The descent continued through to Le Grand Bornand, which was where the upcoming stage would end.  I was wet, and getting cold, so stopped in town to put my undershirt on.  Unfortunately, that involved getting half naked on the main drag, but it was worth it for the additional comfort.  

The Col de la Colombiere was another hour-long climb, and after a brief photo stop at the top, got stuck into a beautiful, but nervewracking descent.  

For the most part it was wet, and the road looked slippery, whether it actually was, or not!

Near the bottom, I met two German cycle tourists and had a half-decent conversation in German -  probably my first legitimate one since my sixth form days (Year 12 in the new-money)!

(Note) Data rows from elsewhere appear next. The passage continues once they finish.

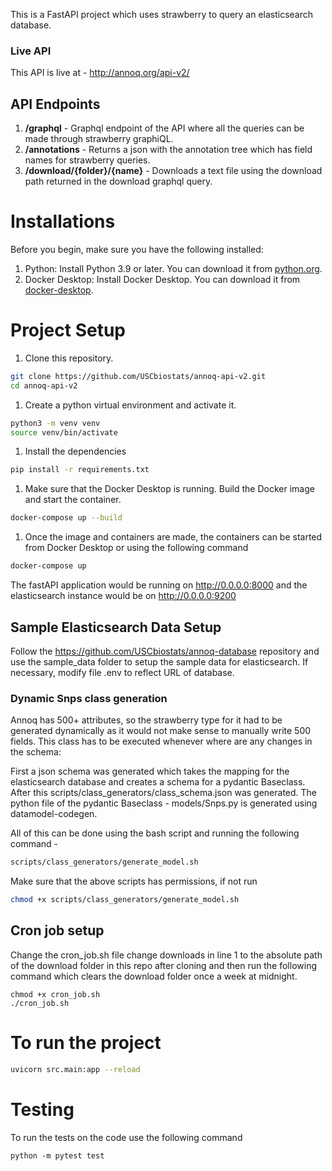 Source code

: This is a FastAPI project which uses strawberry to query an elasticsearch database.  

### Live API
This API is live at - http://annoq.org/api-v2/

## API Endpoints
 1. **/graphql** - Graphql endpoint of the API where all the queries can be made through strawberry graphiQL.
 2. **/annotations** - Returns a json with the annotation tree which has field names for strawberry queries.
 3. **/download/{folder}/{name}** - Downloads a text file using the download path returned in the download graphql query.  

# Installations 
Before you begin, make sure you have the following installed:
1. Python: Install Python 3.9 or later. You can download it from [python.org](https://www.python.org/downloads/). 
2. Docker Desktop: Install Docker Desktop. You can download it from [docker-desktop](https://www.docker.com/products/docker-desktop/).

# Project Setup
1. Clone this repository.

```bash
git clone https://github.com/USCbiostats/annoq-api-v2.git
cd annoq-api-v2
```

1. Create a python virtual environment and activate it.

```bash
python3 -m venv venv
source venv/bin/activate
```

1. Install the dependencies

```bash
pip install -r requirements.txt
```

1. Make sure that the Docker Desktop is running. Build the Docker image and start the container.

```bash
docker-compose up --build
```

1. Once the image and containers are made, the containers can be started from Docker Desktop or using the following command 

```bash
docker-compose up
```

The fastAPI application would be running on http://0.0.0.0:8000 and the elasticsearch instance would be on http://0.0.0.0:9200

## Sample Elasticsearch Data Setup

Follow the https://github.com/USCbiostats/annoq-database repository and use the sample_data folder to setup the sample data for elasticsearch.  If necessary, modify file .env to reflect URL of database. 


### Dynamic Snps class generation

Annoq has 500+ attributes, so the strawberry type for it had to be generated dynamically as it would not make sense to manually write 500 fields. This class has to be executed whenever where are any changes in the schema:

First a json schema was generated which takes the mapping for the elasticsearch database and creates a schema for a pydantic Baseclass. 
After this scripts/class_generators/class_schema.json was generated. The python file of the pydantic Baseclass - models/Snps.py is generated using datamodel-codegen.

All of this can be done using the bash script and running the following command - 

```bash
scripts/class_generators/generate_model.sh
```

Make sure that the above scripts has permissions, if not run 

```bash
chmod +x scripts/class_generators/generate_model.sh
```

## Cron job setup 
Change the cron_job.sh file change downloads in line 1 to the absolute path of the download folder in this repo after cloning and then run the following command which clears the download folder once a week at midnight.  
```
chmod +x cron_job.sh
./cron_job.sh
```

# To run the project

```bash
uvicorn src.main:app --reload
```

# Testing
To run the tests on the code use the following command
```
python -m pytest test
``` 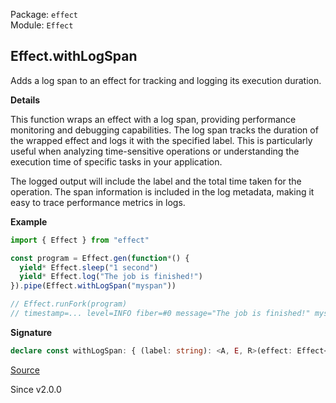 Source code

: Package: `effect`<br />
Module: `Effect`<br />

## Effect.withLogSpan

Adds a log span to an effect for tracking and logging its execution duration.

**Details**

This function wraps an effect with a log span, providing performance
monitoring and debugging capabilities. The log span tracks the duration of
the wrapped effect and logs it with the specified label. This is particularly
useful when analyzing time-sensitive operations or understanding the
execution time of specific tasks in your application.

The logged output will include the label and the total time taken for the
operation. The span information is included in the log metadata, making it
easy to trace performance metrics in logs.

**Example**

```ts
import { Effect } from "effect"

const program = Effect.gen(function*() {
  yield* Effect.sleep("1 second")
  yield* Effect.log("The job is finished!")
}).pipe(Effect.withLogSpan("myspan"))

// Effect.runFork(program)
// timestamp=... level=INFO fiber=#0 message="The job is finished!" myspan=1011ms
```

**Signature**

```ts
declare const withLogSpan: { (label: string): <A, E, R>(effect: Effect<A, E, R>) => Effect<A, E, R>; <A, E, R>(effect: Effect<A, E, R>, label: string): Effect<A, E, R>; }
```

[Source](https://github.com/Effect-TS/effect/tree/main/packages/effect/src/Effect.ts#L10832)

Since v2.0.0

Why did l'escargot cross the road?!
At the bottom, I was frustrated to realise the route I'd mapped took me straight onto another climb.  The climb was nice enough, but it was annoying to get regular views of the parallel route down in valley.  

On the other hand, the views near the top were fantastic.

Col de Romme features in Stage 10 of the 2018 Tour de France, climbed in the opposite direction en route to the Col de la Colombiere

A massive toll station on the A40 coming from Mont Blanc

There was a loud concert on in Cluses, and the sound reverberating off the steep valley walls was a highlight of the descent.

I stopped at a supermarket for cheap pain au chocolat, pain au raisin, and 1.5L of OJ.  I've discovered that the Lidl supermarket chain is very cheap, but always has very long queues (go figure!)!  Nervous about my worldly possessions "locked" outside, I leave half the time without buying anything.

There's a short climb out of Cluses to cross into the next valley.  I jump on a closed road – on account of about 50m of resealing – and enjoy 6 luxury-kilometres on my own.  After crossing the river, the road takes me as far as Samoens, and I take the first sign-posted route onto the Col de Joux Plane.

It was raining on and off on the way up, and I just rode quietly.  My legs were feeling pretty thrashed, and I was in no mood to add insult to injury.

The rain got torrential at the top but adding my hood under my helmet made a good difference.

The descent into Morzine was tight and twisty, and didn't burn off all of the 1000m elevation gained on the climb.  While low speeds prevented me from getting too cold, I definitely burned through a decent amount of brake pad!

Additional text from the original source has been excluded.